A proposed expansion of the Grand Canyon National Park Airport in Tusayan has been canceled by the Arizona Department of Transportation. As Arizona Public Radio’s Ryan Heinsius reports, the move comes after years of skepticism on the part of conservation groups and officials at Grand Canyon National Park.

The Grand Canyon National Park Airport in Tusayan.

The nearly $20 million expansion would have allowed the ADOT-owned airport to accommodate large commercial passenger flights. With the expansion the agency sought to increase revenue at the struggling airport.

But, conservation groups like the Center for Biological Diversity and the Sierra Club raised concerns that the development would do irreparable environmental harm to Grand Canyon. The damage would come in the form of overflight noise and a water well that was part of the development deal. The groups said tapping area aquifers would deplete spring flows along the South Rim of Grand Canyon, affecting area ecosystems. Alicyn Gitlin, conservation coordinator for the Sierra Club’s Grand Canyon Chapter, has long opposed the airport development.

“This was a huge concern to us and to the Park Service because the well would have extracted about 30 gallons a minute, and all of the main springs between Indian Garden and Cottonwood Creek within Grand Canyon National Park – they have a flow of just about 30 gallons a minute. So, it would have been extracting about the same amount of flow of all the springs in that portion of the park,” Gitlin said.
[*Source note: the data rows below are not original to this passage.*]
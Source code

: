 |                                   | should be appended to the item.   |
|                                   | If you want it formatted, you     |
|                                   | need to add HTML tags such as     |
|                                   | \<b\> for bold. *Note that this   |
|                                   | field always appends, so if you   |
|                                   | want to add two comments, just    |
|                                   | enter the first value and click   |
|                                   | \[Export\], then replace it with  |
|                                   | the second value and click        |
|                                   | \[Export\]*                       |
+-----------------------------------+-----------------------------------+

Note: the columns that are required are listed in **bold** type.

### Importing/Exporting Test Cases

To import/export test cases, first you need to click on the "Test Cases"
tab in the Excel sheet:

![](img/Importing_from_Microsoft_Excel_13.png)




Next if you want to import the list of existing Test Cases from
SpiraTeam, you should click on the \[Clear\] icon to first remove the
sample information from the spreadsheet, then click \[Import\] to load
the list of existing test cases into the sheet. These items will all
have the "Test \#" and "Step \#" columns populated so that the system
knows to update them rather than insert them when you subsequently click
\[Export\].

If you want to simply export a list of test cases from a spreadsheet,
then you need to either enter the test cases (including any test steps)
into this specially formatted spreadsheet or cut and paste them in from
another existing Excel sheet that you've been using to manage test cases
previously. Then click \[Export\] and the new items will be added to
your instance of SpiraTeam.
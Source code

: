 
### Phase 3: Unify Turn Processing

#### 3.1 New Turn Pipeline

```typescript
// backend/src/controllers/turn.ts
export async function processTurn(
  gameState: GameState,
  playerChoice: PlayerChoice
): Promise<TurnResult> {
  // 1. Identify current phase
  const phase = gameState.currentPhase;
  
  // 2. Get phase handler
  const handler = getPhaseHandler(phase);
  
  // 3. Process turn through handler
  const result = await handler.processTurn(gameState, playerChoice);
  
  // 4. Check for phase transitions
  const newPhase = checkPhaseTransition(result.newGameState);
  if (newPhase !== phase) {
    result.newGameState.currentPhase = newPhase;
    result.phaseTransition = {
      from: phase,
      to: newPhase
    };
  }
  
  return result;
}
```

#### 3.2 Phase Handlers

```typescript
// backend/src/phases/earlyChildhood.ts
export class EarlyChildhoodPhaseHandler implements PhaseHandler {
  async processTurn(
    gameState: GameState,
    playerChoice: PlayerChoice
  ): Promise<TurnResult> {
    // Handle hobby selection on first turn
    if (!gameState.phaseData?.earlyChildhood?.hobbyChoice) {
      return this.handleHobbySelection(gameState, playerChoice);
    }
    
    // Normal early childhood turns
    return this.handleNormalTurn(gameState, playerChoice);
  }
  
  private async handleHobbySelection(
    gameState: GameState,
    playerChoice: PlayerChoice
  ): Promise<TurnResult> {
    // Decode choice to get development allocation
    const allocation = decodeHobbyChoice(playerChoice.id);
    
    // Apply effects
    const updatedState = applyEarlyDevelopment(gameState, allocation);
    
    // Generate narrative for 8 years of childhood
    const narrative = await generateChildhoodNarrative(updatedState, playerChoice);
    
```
Officials with Grand Canyon National Park also opposed airport growth. In multiple letters to ADOT, Park Superintendent Dave Uberuaga claimed Grand Canyon’s already-strained resources simply could not accommodate the increased visitation a larger airport would bring. He also brought up overflight noise concerns near the Bright Angel Flight-Free Zone in Grand Canyon.

ADOT is now proposing only internal remodeling to the airport to accommodate security needs. An ADOT spokesperson also said the agency will still move ahead with plans to eventually build a replacement terminal.